Sam Mendes launches fund for theatre workers hit by Covid-19 crisis

Netflix makes initial £500,000 donation to the Theatre Artists Fund, designed to help workers ‘at breaking point’

The film and theatre director Sam Mendes has established an emergency fund for those theatre practitioners who have found themselves at “breaking point” after receiving no government support since the coronavirus crisis began to devastate their industry in mid-March. While the government’s announcement on Sunday of its £1.57bn rescue package focuses on protecting organisations and institutions, many of who rely on a huge freelance workforce, the fund launched by Mendes is designed to specifically assist those individual arts workers who are most in need – and to do as speedily as possible.

The Theatre Artists Fund promises quick access to one-off grants of £1,000 per applicant. “We have created a fund to which the most vulnerable freelance theatre practitioners can now apply,” said Mendes. “It is specifically designed for theatre workers who find themselves at breaking point, for those unable to put food on the table or to pay bills, or for those considering leaving the profession altogether.” The fund, said Mendes, “is not for buildings, or regular staff, but for freelance artists who actually make the shows that the public pay to see.”

It has been set up with an initial £500,000 donation from Netflix after Mendes called last month for the company to “use a fraction of their Covid-19 windfall” to support the performing arts. In an article for the Financial Times in June, Mendes warned of streaming services making “lockdown millions” while the theatre industry that nurtured today’s screen talent has been brought to its knees.

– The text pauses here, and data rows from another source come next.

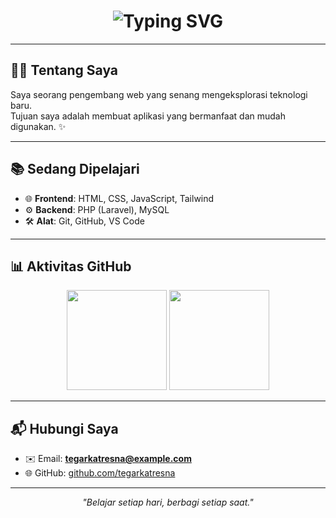 <!-- Nama dengan animasi -->
<h1 align="center">
  <img src="https://readme-typing-svg.herokuapp.com?font=Fira+Code&size=28&duration=4000&pause=1000&color=7928CA&center=true&vCenter=true&width=500&lines=Halo,+Saya+Tegar+Katresna;Selamat+Datang+di+Profil+GitHub+Saya!" alt="Typing SVG" />
</h1>

---

## 👨‍💻 Tentang Saya
Saya seorang pengembang web yang senang mengeksplorasi teknologi baru.  
Tujuan saya adalah membuat aplikasi yang bermanfaat dan mudah digunakan. ✨

---

## 📚 Sedang Dipelajari
- 🌐 **Frontend**: HTML, CSS, JavaScript, Tailwind  
- ⚙️ **Backend**: PHP (Laravel), MySQL  
- 🛠️ **Alat**: Git, GitHub, VS Code  

---

## 📊 Aktivitas GitHub
<p align="center">
  <img src="https://github-readme-stats.vercel.app/api?username=tegarkatresna&show_icons=true&theme=tokyonight&hide_border=true" height="160" />
  <img src="https://github-readme-streak-stats.herokuapp.com/?user=tegarkatresna&theme=tokyonight&hide_border=true" height="160" />
</p>

---

## 📬 Hubungi Saya
- ✉️ Email: **tegarkatresna@example.com**  
- 🌐 GitHub: [github.com/tegarkatresna](https://github.com/tegarkatresna)  

---

<p align="center"><i>"Belajar setiap hari, berbagi setiap saat."</i></p>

Company by Stephen Sondheim at the Donmar Warehouse
Company by Stephen Sondheim at the Donmar Warehouse, directed by Sam Mendes in 1995 during his run as artistic director. Photograph: Tristram Kenton/The Guardian

Mendes, who ran London’s Donmar Warehouse from 1992 to 2002 and directed theatre before beginning his Hollywood career with American Beauty (1999), has now praised Netflix’s “generosity and leadership”. He is calling on other companies, industry figures and charitable trusts to contribute to the fund. Thousands of theatre professionals in the UK are struggling, he said.

At the weekend, Equity’s general secretary, Christine Payne, warned that talent from across the creative industries would be forced out after such a period of financial strain and that “the first to leave the sector will be our BAME, female, disabled and working-class talent, worsening the diversity of the sector”. The Theatre Artists Fund’s guidelines similarly acknowledge that “those from underrepresented groups might have been disproportionately affected by the crisis”.

Many freelancers in the arts have fallen between the cracks in the self-employment income support scheme (SEISS) during the shutdown. The Theatre Artists Fund is designed to support those who have not been furloughed by employers, not received SEISS and have been unable to work since theatres closed in mid-March due to Covid-19. To be eligible for the fund, applicants must have worked in theatre between 1 January 2019 and 31 March 2020 and must prove they have limited savings. Applications for the first round of the fund open from noon on 6 July and remain open for one week; applicants should know the outcome by 27 July. A range of professions are eligible, from producers and prop makers to choreographers and comedians.

Alice Birch, who co-adapted Normal People for TV, has an acclaimed stage career.
Alice Birch, who co-adapted Normal People for TV, has an acclaimed stage career. Photograph: Graham Turner/The Guardian

The Theatre Artists Fund has been set up with The Society of London Theatre and UK Theatre whose CEO, Julian Bird, called on companies and individuals “who have thrived in the sector and those who can’t imagine a future without theatre” to help sustain the fund. Anne Mensah, the vice-president of original series at Netflix, said that British theatre is a vital cultural force and she acknowledged how much talent emerges on stage. “We are deeply concerned by the challenges our friends in the theatre now face, especially in the regions, and the likely consequences for the diverse voices and stories at the heart of our culture.”

A huge number of the talents behind the TV hits of the lockdown period cut their teeth in theatre before working for the screen, including I May Destroy You’s creator Michaela Coel; the writer James Graham, whose ITV series Quiz was based on his own play about the Who Wants to Be a Millionaire scandal; and the writer Alice Birch, who co-adapted Sally Rooney’s novel Normal People for the BBC. In an article for the Guardian, the comedian Romesh Ranganathan wrote that the live comedy industry faced significant damage, that the most financially vulnerable comedians would leave the circuit altogether, and that it is worth remembering that “almost every comic performer you see on TV cut their teeth in the live arena, working the clubs and performing in theatres”.

Mendes’s Financial Times article in June was widely hailed for its practical propositions to steer theatre through the period of shutdown. As well as calling on streaming services to step up and support theatre, he proposed an increase in the rate for theatre’s tax-relief scheme, from 20% to 50%, and invited the government to become a “theatrical angel” akin to the private individuals who invest in productions and share in the profits of successful shows. “This is not a request for a handout, or for long-term life support,” he wrote, but rather an offer for the government “to become partners in a successful business”.